Reputation: 3679
I want to create a client-side function that can receive and execute arbitrary commands using client-side variables. I will be sending these functions from my server by using socket.io to send a JSON object containing an anonymous function which will be my command. It looks something like the following:
//client side
socket.on('executecommand', function(data){
var a = "foo";
data.execute(a); //should produce "foo"
});
//server side
socket.emit('executecommand', {'execute': function(param){
console.log(param);
}});
Yet, when I tried it out, the client side received an empty json object (data == {}
), then threw an exception because data contained no method execute.

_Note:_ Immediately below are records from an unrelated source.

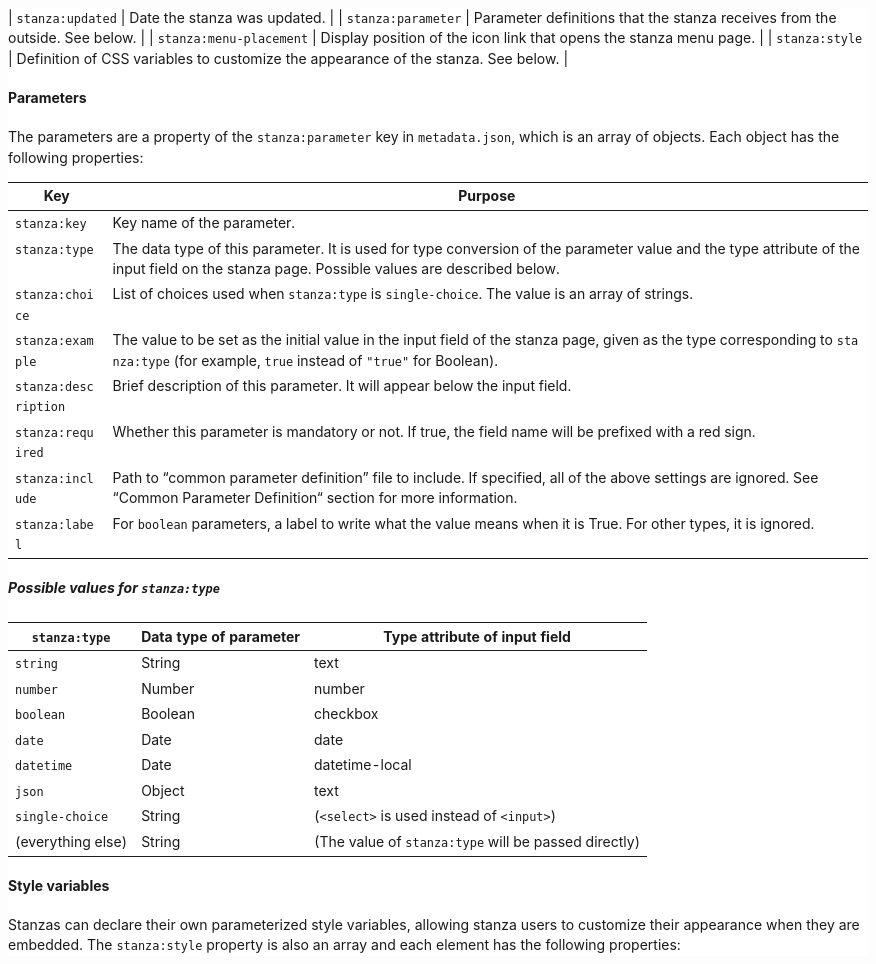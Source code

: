 | `stanza:updated`        | Date the stanza was updated.                                                                                                                 |
| `stanza:parameter`      | Parameter definitions that the stanza receives from the outside. See below.                                                                  |
| `stanza:menu-placement` | Display position of the icon link that opens the stanza menu page.                                                                           |
| `stanza:style`          | Definition of CSS variables to customize the appearance of the stanza. See below.                                                            |

#### Parameters

The parameters are a property of the `stanza:parameter` key in `metadata.json`, which is an array of objects. Each object has the following properties:

| Key                  | Purpose                                                                                                                                                                                   |
| -------------------- | ----------------------------------------------------------------------------------------------------------------------------------------------------------------------------------------- |
| `stanza:key`         | Key name of the parameter.                                                                                                                                                                |
| `stanza:type`        | The data type of this parameter. It is used for type conversion of the parameter value and the type attribute of the input field on the stanza page. Possible values are described below. |
| `stanza:choice`      | List of choices used when `stanza:type` is `single-choice`. The value is an array of strings.                                                                                             |
| `stanza:example`     | The value to be set as the initial value in the input field of the stanza page, given as the type corresponding to `stanza:type` (for example, `true` instead of `"true"` for Boolean).   |
| `stanza:description` | Brief description of this parameter. It will appear below the input field.                                                                                                                |
| `stanza:required`    | Whether this parameter is mandatory or not. If true, the field name will be prefixed with a red sign.                                                                                     |
| `stanza:include`     | Path to “common parameter definition” file to include. If specified, all of the above settings are ignored. See “Common Parameter Definition“ section for more information.               |
| `stanza:label`       | For `boolean` parameters, a label to write what the value means when it is True. For other types, it is ignored. |

##### Possible values for `stanza:type`

| `stanza:type`     | Data type of parameter | Type attribute of input field                        |
| ----------------- | ---------------------- | ---------------------------------------------------- |
| `string`          | String                 | text                                                 |
| `number`          | Number                 | number                                               |
| `boolean`         | Boolean                | checkbox                                             |
| `date`            | Date                   | date                                                 |
| `datetime`        | Date                   | datetime-local                                       |
| `json`            | Object                 | text                                                 |
| `single-choice`   | String                 | (`<select>` is used instead of `<input>`)            |
| (everything else) | String                 | (The value of `stanza:type` will be passed directly) |

#### Style variables

Stanzas can declare their own parameterized style variables, allowing stanza users to customize their appearance when they are embedded. The `stanza:style` property is also an array and each element has the following properties:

What is going wrong here?
Upvotes: 6
Views: 5286
Reputation: 371
Here's how I did this eventually.
Have the functions in a common place (const.js
here) and send the key.
// const.js
const FNS = {
timer: { exec: t => console.log(`You have ${t} seconds!`) },
}
// server
const FNS_KEYS = Object.keys(CONST.FNS).reduce((m,k) => (m[k]=k,m), {})

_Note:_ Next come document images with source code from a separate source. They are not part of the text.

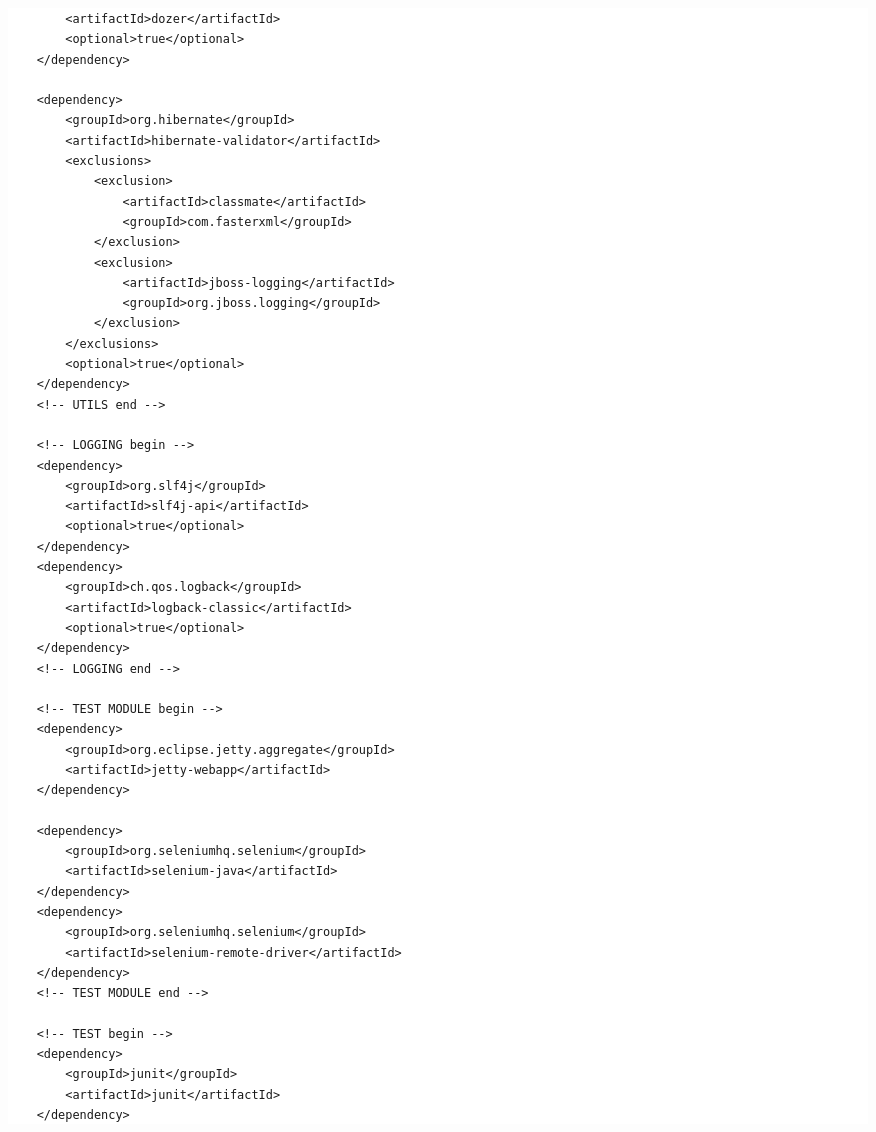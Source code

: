             <artifactId>dozer</artifactId>
            <optional>true</optional>
        </dependency>

        <dependency>
            <groupId>org.hibernate</groupId>
            <artifactId>hibernate-validator</artifactId>
            <exclusions>
                <exclusion>
                    <artifactId>classmate</artifactId>
                    <groupId>com.fasterxml</groupId>
                </exclusion>
                <exclusion>
                    <artifactId>jboss-logging</artifactId>
                    <groupId>org.jboss.logging</groupId>
                </exclusion>
            </exclusions>
            <optional>true</optional>
        </dependency>
        <!-- UTILS end -->

        <!-- LOGGING begin -->
        <dependency>
            <groupId>org.slf4j</groupId>
            <artifactId>slf4j-api</artifactId>
            <optional>true</optional>
        </dependency>
        <dependency>
            <groupId>ch.qos.logback</groupId>
            <artifactId>logback-classic</artifactId>
            <optional>true</optional>
        </dependency>
        <!-- LOGGING end -->

        <!-- TEST MODULE begin -->
        <dependency>
            <groupId>org.eclipse.jetty.aggregate</groupId>
            <artifactId>jetty-webapp</artifactId>
        </dependency>

        <dependency>
            <groupId>org.seleniumhq.selenium</groupId>
            <artifactId>selenium-java</artifactId>
        </dependency>
        <dependency>
            <groupId>org.seleniumhq.selenium</groupId>
            <artifactId>selenium-remote-driver</artifactId>
        </dependency>
        <!-- TEST MODULE end -->

        <!-- TEST begin -->
        <dependency>
            <groupId>junit</groupId>
            <artifactId>junit</artifactId>
        </dependency>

socket.emit('execute', FNS_KEYS.timer)
// client
socket.on('execute', key => CONST.FNS[key]?.exec(30))
Upvotes: 0
Reputation: 123533
JSON doesn't support the inclusion of function
definitions/expressions.
What you can do instead is to define a commands
object with the function
s you need and just pass a commandName
:
// client-side
var commands = {
log: function (param) {
console.log(param);
}
};
socket.on('executecommand', function(data){
var a = 'foo';
commands[data.commandName](a);
});
// server-side
socket.emit('executecommand', { commandName: 'log' });
You can also use fn.apply()
to pass arguments and check the commandName
matches a command with in
:
// client-side
var commands = { /* ... */ };
socket.on('executecommand', function(data){
if (data.commandName in commands) {
commands[data.commandName].apply(null, data.arguments || []);
} else {
console.error('Unrecognized command', data.commandName);
}
});
// server-side
socket.emit('executecommand', {
commandName: 'log',
arguments: [ 'foo' ]
});
Upvotes: 10
Reputation: 1692
You can't send literal JavaScript functions and expect it to work. You'll need to stringify the function first (i.e put it within a set of quotes), then eval the string on the client side.